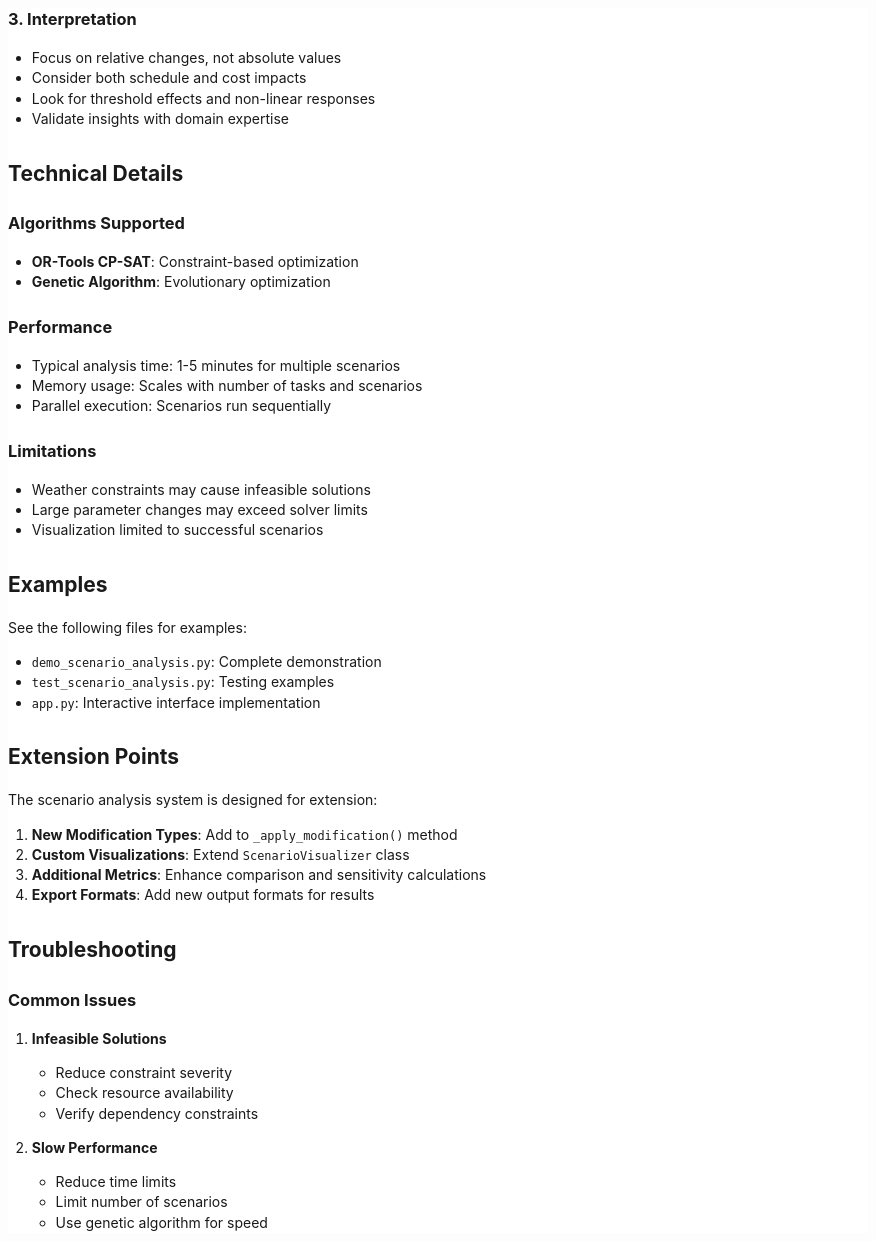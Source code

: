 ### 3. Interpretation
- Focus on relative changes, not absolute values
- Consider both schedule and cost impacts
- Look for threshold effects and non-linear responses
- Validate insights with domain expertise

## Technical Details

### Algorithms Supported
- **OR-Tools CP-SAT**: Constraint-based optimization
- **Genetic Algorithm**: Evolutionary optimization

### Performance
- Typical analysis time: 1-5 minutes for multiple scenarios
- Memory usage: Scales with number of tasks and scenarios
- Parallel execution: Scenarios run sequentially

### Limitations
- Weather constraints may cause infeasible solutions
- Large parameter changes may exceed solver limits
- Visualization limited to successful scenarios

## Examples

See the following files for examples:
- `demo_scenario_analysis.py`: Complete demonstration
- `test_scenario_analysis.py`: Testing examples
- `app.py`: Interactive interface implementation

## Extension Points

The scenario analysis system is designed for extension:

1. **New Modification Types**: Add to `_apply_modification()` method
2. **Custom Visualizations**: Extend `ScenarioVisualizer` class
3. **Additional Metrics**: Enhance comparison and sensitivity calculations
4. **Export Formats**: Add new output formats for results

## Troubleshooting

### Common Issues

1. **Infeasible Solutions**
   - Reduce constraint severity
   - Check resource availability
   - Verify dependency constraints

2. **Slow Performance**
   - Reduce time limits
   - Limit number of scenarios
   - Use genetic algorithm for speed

--

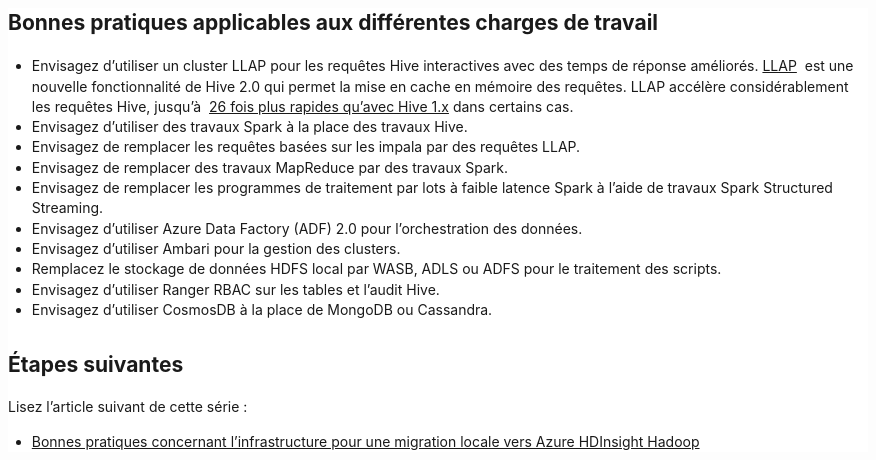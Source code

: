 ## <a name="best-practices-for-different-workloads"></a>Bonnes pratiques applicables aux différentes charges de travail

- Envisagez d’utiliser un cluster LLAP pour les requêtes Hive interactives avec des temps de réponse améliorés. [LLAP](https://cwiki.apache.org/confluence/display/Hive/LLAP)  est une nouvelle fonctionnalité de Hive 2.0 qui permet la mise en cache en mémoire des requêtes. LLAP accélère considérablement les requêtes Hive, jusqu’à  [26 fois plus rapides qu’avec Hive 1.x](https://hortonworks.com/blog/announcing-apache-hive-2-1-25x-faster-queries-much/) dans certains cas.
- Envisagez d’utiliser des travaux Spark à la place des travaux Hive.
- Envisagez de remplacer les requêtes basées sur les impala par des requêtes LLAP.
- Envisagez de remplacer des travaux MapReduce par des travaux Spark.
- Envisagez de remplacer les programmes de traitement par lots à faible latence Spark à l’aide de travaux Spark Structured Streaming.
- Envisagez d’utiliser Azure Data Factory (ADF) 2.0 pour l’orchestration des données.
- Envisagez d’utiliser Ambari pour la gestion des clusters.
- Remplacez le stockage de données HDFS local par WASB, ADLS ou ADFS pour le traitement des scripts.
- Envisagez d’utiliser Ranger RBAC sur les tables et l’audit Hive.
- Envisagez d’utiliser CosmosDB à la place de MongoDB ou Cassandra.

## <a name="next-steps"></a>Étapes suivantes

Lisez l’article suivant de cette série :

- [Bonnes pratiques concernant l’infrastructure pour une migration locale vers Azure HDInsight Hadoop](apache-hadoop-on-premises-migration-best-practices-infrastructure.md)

(Instructions for the task): Scan the records above for the string "requêtes", then select every line that holds it.

(Answer section):
- Envisagez d’utiliser un cluster LLAP pour les requêtes Hive interactives avec des temps de réponse améliorés. [LLAP](https://cwiki.apache.org/confluence/display/Hive/LLAP)  est une nouvelle fonctionnalité de Hive 2.0 qui permet la mise en cache en mémoire des requêtes. LLAP accélère considérablement les requêtes Hive, jusqu’à  [26 fois plus rapides qu’avec Hive 1.x](https://hortonworks.com/blog/announcing-apache-hive-2-1-25x-faster-queries-much/) dans certains cas.
- Envisagez de remplacer les requêtes basées sur les impala par des requêtes LLAP.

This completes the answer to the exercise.